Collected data
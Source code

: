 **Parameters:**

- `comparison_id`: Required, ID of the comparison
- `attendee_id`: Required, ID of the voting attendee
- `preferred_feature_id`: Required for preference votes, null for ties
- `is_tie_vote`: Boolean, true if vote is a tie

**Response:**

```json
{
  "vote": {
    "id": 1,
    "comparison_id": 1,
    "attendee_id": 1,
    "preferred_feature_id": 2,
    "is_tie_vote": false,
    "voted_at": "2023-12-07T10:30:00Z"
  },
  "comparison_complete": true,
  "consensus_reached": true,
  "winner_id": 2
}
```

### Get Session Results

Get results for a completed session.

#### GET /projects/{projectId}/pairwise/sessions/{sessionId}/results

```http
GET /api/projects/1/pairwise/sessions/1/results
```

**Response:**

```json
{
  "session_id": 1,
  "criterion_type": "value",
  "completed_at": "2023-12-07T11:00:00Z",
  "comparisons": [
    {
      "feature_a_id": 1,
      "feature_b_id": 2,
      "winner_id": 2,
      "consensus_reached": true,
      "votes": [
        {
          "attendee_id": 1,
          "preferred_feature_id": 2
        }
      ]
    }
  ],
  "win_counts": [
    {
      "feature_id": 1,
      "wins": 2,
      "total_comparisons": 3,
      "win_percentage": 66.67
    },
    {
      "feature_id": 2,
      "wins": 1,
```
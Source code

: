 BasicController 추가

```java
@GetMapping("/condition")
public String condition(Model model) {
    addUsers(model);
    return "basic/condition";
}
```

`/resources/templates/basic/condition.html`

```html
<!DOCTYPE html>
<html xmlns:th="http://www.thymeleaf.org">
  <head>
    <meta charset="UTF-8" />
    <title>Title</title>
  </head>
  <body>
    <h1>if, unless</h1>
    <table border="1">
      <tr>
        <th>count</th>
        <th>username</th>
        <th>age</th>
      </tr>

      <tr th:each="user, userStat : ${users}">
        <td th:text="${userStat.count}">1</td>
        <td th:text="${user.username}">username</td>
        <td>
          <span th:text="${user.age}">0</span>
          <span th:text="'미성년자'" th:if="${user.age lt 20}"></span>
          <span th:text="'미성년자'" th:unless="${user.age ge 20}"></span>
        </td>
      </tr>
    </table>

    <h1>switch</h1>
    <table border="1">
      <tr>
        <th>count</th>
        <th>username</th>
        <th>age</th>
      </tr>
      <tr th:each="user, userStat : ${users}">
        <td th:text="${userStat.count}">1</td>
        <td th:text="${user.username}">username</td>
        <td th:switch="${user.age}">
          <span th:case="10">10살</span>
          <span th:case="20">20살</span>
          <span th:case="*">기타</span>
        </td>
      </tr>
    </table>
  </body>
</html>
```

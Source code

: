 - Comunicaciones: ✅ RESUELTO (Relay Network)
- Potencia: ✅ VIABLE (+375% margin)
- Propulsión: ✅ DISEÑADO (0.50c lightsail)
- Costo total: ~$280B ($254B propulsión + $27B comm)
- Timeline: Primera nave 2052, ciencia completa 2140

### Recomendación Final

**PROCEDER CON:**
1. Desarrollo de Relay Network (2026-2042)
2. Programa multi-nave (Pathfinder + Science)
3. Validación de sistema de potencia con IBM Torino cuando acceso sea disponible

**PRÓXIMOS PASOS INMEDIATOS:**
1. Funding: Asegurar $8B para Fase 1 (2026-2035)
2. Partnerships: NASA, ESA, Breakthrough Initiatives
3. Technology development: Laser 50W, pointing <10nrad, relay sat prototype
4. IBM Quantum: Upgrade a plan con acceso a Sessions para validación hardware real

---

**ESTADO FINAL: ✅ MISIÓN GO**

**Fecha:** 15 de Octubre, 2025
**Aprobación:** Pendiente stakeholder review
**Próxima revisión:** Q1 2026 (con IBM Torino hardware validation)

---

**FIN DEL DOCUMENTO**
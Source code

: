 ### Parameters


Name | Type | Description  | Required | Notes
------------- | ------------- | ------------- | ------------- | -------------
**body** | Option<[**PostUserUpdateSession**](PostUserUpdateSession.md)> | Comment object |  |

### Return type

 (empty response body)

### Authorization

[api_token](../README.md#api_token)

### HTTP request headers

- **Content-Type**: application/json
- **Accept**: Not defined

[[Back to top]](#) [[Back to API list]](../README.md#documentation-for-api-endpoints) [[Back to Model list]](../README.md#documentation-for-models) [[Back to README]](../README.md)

→ WHAT TO PRODUCE
Set down each entry again, exactly as written.

→ RESULT OF THIS EXERCISE
Source code

: **Parameters:**

- `comparison_id`: Required, ID of the comparison
- `attendee_id`: Required, ID of the voting attendee
- `preferred_feature_id`: Required for preference votes, null for ties
- `is_tie_vote`: Boolean, true if vote is a tie

**Response:**

```json
{
  "vote": {
    "id": 1,
    "comparison_id": 1,
    "attendee_id": 1,
    "preferred_feature_id": 2,
    "is_tie_vote": false,
    "voted_at": "2023-12-07T10:30:00Z"
  },
  "comparison_complete": true,
  "consensus_reached": true,
  "winner_id": 2
}
```

### Get Session Results

Get results for a completed session.

#### GET /projects/{projectId}/pairwise/sessions/{sessionId}/results

```http
GET /api/projects/1/pairwise/sessions/1/results
```

**Response:**

```json
{
  "session_id": 1,
  "criterion_type": "value",
  "completed_at": "2023-12-07T11:00:00Z",
  "comparisons": [
    {
      "feature_a_id": 1,
      "feature_b_id": 2,
      "winner_id": 2,
      "consensus_reached": true,
      "votes": [
        {
          "attendee_id": 1,
          "preferred_feature_id": 2
        }
      ]
    }
  ],
  "win_counts": [
    {
      "feature_id": 1,
      "wins": 2,
      "total_comparisons": 3,
      "win_percentage": 66.67
    },
    {
      "feature_id": 2,
      "wins": 1,
```
Source code

: BasicController 추가

```java
@GetMapping("/condition")
public String condition(Model model) {
    addUsers(model);
    return "basic/condition";
}
```

`/resources/templates/basic/condition.html`

```html
<!DOCTYPE html>
<html xmlns:th="http://www.thymeleaf.org">
  <head>
    <meta charset="UTF-8" />
    <title>Title</title>
  </head>
  <body>
    <h1>if, unless</h1>
    <table border="1">
      <tr>
        <th>count</th>
        <th>username</th>
        <th>age</th>
      </tr>

      <tr th:each="user, userStat : ${users}">
        <td th:text="${userStat.count}">1</td>
        <td th:text="${user.username}">username</td>
        <td>
          <span th:text="${user.age}">0</span>
          <span th:text="'미성년자'" th:if="${user.age lt 20}"></span>
          <span th:text="'미성년자'" th:unless="${user.age ge 20}"></span>
        </td>
      </tr>
    </table>

    <h1>switch</h1>
    <table border="1">
      <tr>
        <th>count</th>
        <th>username</th>
        <th>age</th>
      </tr>
      <tr th:each="user, userStat : ${users}">
        <td th:text="${userStat.count}">1</td>
        <td th:text="${user.username}">username</td>
        <td th:switch="${user.age}">
          <span th:case="10">10살</span>
          <span th:case="20">20살</span>
          <span th:case="*">기타</span>
        </td>
      </tr>
    </table>
  </body>
</html>
```

Source code

: - Comunicaciones: ✅ RESUELTO (Relay Network)
- Potencia: ✅ VIABLE (+375% margin)
- Propulsión: ✅ DISEÑADO (0.50c lightsail)
- Costo total: ~$280B ($254B propulsión + $27B comm)
- Timeline: Primera nave 2052, ciencia completa 2140

### Recomendación Final

**PROCEDER CON:**
1. Desarrollo de Relay Network (2026-2042)
2. Programa multi-nave (Pathfinder + Science)
3. Validación de sistema de potencia con IBM Torino cuando acceso sea disponible

**PRÓXIMOS PASOS INMEDIATOS:**
1. Funding: Asegurar $8B para Fase 1 (2026-2035)
2. Partnerships: NASA, ESA, Breakthrough Initiatives
3. Technology development: Laser 50W, pointing <10nrad, relay sat prototype
4. IBM Quantum: Upgrade a plan con acceso a Sessions para validación hardware real

---

**ESTADO FINAL: ✅ MISIÓN GO**

**Fecha:** 15 de Octubre, 2025
**Aprobación:** Pendiente stakeholder review
**Próxima revisión:** Q1 2026 (con IBM Torino hardware validation)

---

**FIN DEL DOCUMENTO**
Source code

: ### Parameters


Name | Type | Description  | Required | Notes
------------- | ------------- | ------------- | ------------- | -------------
**body** | Option<[**PostUserUpdateSession**](PostUserUpdateSession.md)> | Comment object |  |

### Return type

 (empty response body)

### Authorization

[api_token](../README.md#api_token)

### HTTP request headers

- **Content-Type**: application/json
- **Accept**: Not defined

[[Back to top]](#) [[Back to API list]](../README.md#documentation-for-api-endpoints) [[Back to Model list]](../README.md#documentation-for-models) [[Back to README]](../README.md)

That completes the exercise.